Histoire et société

Dieu me pardonne c'est son métier

Le point sur les résistances étatiques à l’hégémonie néolibérale en Amérique latine, par Xavier Dupret


Introduction

Ce texte émane d’une association d’éducation populaire belge, joseph jacquemotte, dont nous avons déjà souligné l’excellente documentation et le sérieux des publications. Il présente un panorama très explicatif du rôle criminel joué par les Etats-Unis contre les gouvernements d’Amérique latine et de leurs résistances étatiques voir interétatiques comme on le voit aujourd’hui avec la réunion du CELAC pour en finir avec l’OEA. Nous ne publions que l’introduction et laissons le lien vous documenter plus à fond. La lecture de la seule introduction vous expliquera pourquoi je ne pense pas que l’on puisse parler d’ignorance à propos de l’attitude de la gauche française et plus grave celle du secteur international du PCF dans son refus de dénoncer avec des actions à la hauteur ce crime organisé non seulement contre Cuba mais contre tout un continent. Ce qui s’accompagne logiquement de fait d’un soutien voilé à ces mêmes interventions en Syrie et un silence organisé sur ce qui se passe en Asie centrale, le tout avec des campagnes larmoyantes et indignes sur des “héros” fabriqués de toute pièce par les services occidentaux au nom des droits de l’homme. Ce qui s’accompagne tout aussi logiquement d’une attaque mensongère contre la Chine qui s’avère la seule force capable d’affronter les USA sur le plan économique comme la Russie l’est sur le plan militaire. Cette ignorance dans laquelle tous y compris les communistes sont maintenus a un sens, celui d’un soutien idéologique à la politique néo-libérale assortie de pillages et de torture qui est décrite ici. Mais quand les dirigeants des forces politiques de gauche acceptent une telle complicité que faut-il penser de leur capacité à défendre la souveraineté française et les droits des couches populaires. Je vous laisse en juger mais moi mon choix est fait pour imposer depuis 30 ans une telle cécité aux militants de gauche, il faut des naïfs certes mais aussi pas mal de vendus. (note de Danielle Bleitrach pour histoireetsociete)
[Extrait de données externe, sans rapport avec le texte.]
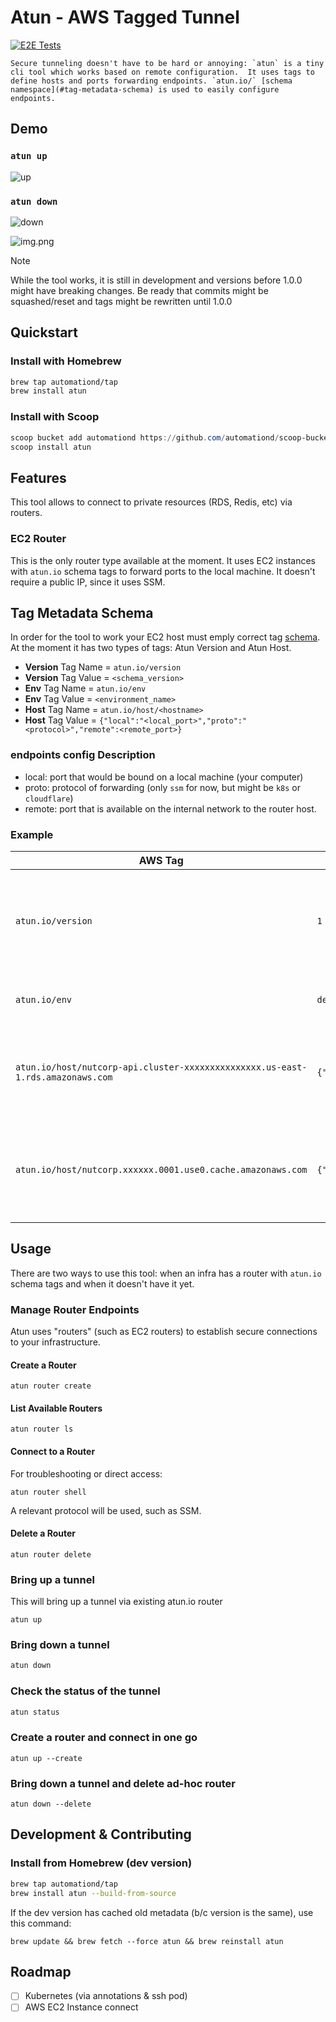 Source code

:# Atun - AWS Tagged Tunnel
[![E2E Tests](https://github.com/automationd/atun/actions/workflows/run.e2e-tests.yml/badge.svg)](https://github.com/AutomationD/atun/actions/workflows/run.e2e-tests.yml)

``Secure tunneling doesn't have to be hard or annoying: `atun` is a tiny cli tool which works based on remote configuration. 
It uses tags to define hosts and ports forwarding endpoints. `atun.io/` [schema namespace](#tag-metadata-schema) is used to easily configure endpoints.
``
## Demo
### `atun up`
![up](website/docs/public/up.cast.svg)

### `atun down`
![down](website/docs/public/down.cast.svg)


![img.png](img.png)

> [!NOTE]  
> While the tool works, it is still in development and versions before 1.0.0 might have breaking changes.
Be ready that commits might be squashed/reset and tags might be rewritten until 1.0.0


## Quickstart
### Install with Homebrew
```bash
brew tap automationd/tap
brew install atun
```

### Install with Scoop
```PowerShell
scoop bucket add automationd https://github.com/automationd/scoop-bucket.git
scoop install atun
```

## Features
This tool allows to connect to private resources (RDS, Redis, etc) via routers.
### EC2 Router
This is the only router type available at the moment. It uses EC2 instances with `atun.io` schema tags to forward ports to the local machine.
It doesn't require a public IP, since it uses SSM.

## Tag Metadata Schema
In order for the tool to work your EC2 host must emply correct tag [schema](schemas/schema.json).
At the moment it has two types of tags: Atun Version and Atun Host.

- **Version** Tag Name = `atun.io/version`
- **Version** Tag Value = `<schema_version>`
- **Env** Tag Name = `atun.io/env`
- **Env** Tag Value = `<environment_name>`
- **Host** Tag Name = `atun.io/host/<hostname>`
- **Host** Tag Value = `{"local":"<local_port>","proto":"<protocol>","remote":<remote_port>}`

### endpoints config Description

- local: port that would be bound on a local machine (your computer)
- proto: protocol of forwarding (only `ssm` for now, but might be `k8s` or `cloudflare`)
- remote: port that is available on the internal network to the router host.

### Example
| AWS Tag                                                                        | Value                                           | Description                                                               |
|--------------------------------------------------------------------------------|-------------------------------------------------|---------------------------------------------------------------------------|
| `atun.io/version`                                                              | `1`                                             | Schema Version. It might change if significant changes would be intoduced |
| `atun.io/env`                                                                  | `dev`                                           | Specified environment of the router host                                 |
| `atun.io/host/nutcorp-api.cluster-xxxxxxxxxxxxxxx.us-east-1.rds.amazonaws.com` | `{"local":"23306","proto":"ssm","remote":3306}` | Describes endpoints config and how to forward ports for a MySQL RDS            |
| `atun.io/host/nutcorp.xxxxxx.0001.use0.cache.amazonaws.com`                    | `{"local":"26379","proto":"ssm","remote":6379}` | Describes endpoints config and how to forward ports for ElastiCache Redis      |

## Usage
There are two ways to use this tool: when an infra has a router with `atun.io` schema tags and when it doesn't have it yet.

### Manage Router Endpoints
Atun uses "routers" (such as EC2 routers) to establish secure connections to your infrastructure.

#### Create a Router
```shell
atun router create
```

#### List Available Routers
```shell
atun router ls
```

#### Connect to a Router
For troubleshooting or direct access:
```shell
atun router shell
```
A relevant protocol will be used, such as SSM.

#### Delete a Router
```shell
atun router delete
```

### Bring up a tunnel
This will bring up a tunnel via existing atun.io router
```shell
atun up
```

### Bring down a tunnel
```bash
atun down
```

### Check the status of the tunnel
```bash
atun status
```

### Create a router and connect in one go
```shell
atun up --create
```

### Bring down a tunnel and delete ad-hoc router
```shell
atun down --delete
```

## Development & Contributing
### Install from Homebrew (dev version)
```bash
brew tap automationd/tap
brew install atun --build-from-source
```
If the dev version has cached old metadata (b/c version is the same), use this command:
```shell
brew update && brew fetch --force atun && brew reinstall atun
```


## Roadmap
- [ ] Kubernetes (via annotations & ssh pod)
- [ ] AWS EC2 Instance connect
Xavier Dupret sur les résistances latino-américaines: https://www.acjj.be/le-point-sur-les-resistances-etatiques-a-lhegemonie-neoliberale-en-amerique-latine/


Lorsque les milieux alternatifs évoquent, chez nous, les résistances à l’hégémonie néolibérale au Sud, il est dorénavant usuel de présenter ces initiatives et pratiques comme émanant fondamentalement de la sacro-sainte « société civile organisée ». L’émergence de ce récit a sans doute beaucoup à voir avec le succès de l’entreprise de délégitimation de l’action publique, même dans des milieux de gauche, depuis la restauration néolibérale des années 1980. En tout état de cause et sans vouloir polémiquer inutilement, ce prisme de lecture ne permet pas de décrire comment et pourquoi des Etats, se voulant, ô comble, par les temps qui courent, de l’infréquentabilité politique, souverains, se signalent, depuis des décennies parfois, à l’attention de l’opinion publique internationale par une opposition farouche à l’hégémonie états-unienne. Cette dernière s’est historiquement manifestée pour la première fois en Amérique latine à la suite de la mise en œuvre de la doctrine Monroe par les autorités états-uniennes en 1823. Jusqu’aux années 1980, l’interventionnisme étatsunien a principalement revêtu la forme de soutien ouvert à des putschs militaires dont le moins célèbre n’est pas le pronunciamiento qui a coûté la vie à Salvador Allende au Chili en 1973.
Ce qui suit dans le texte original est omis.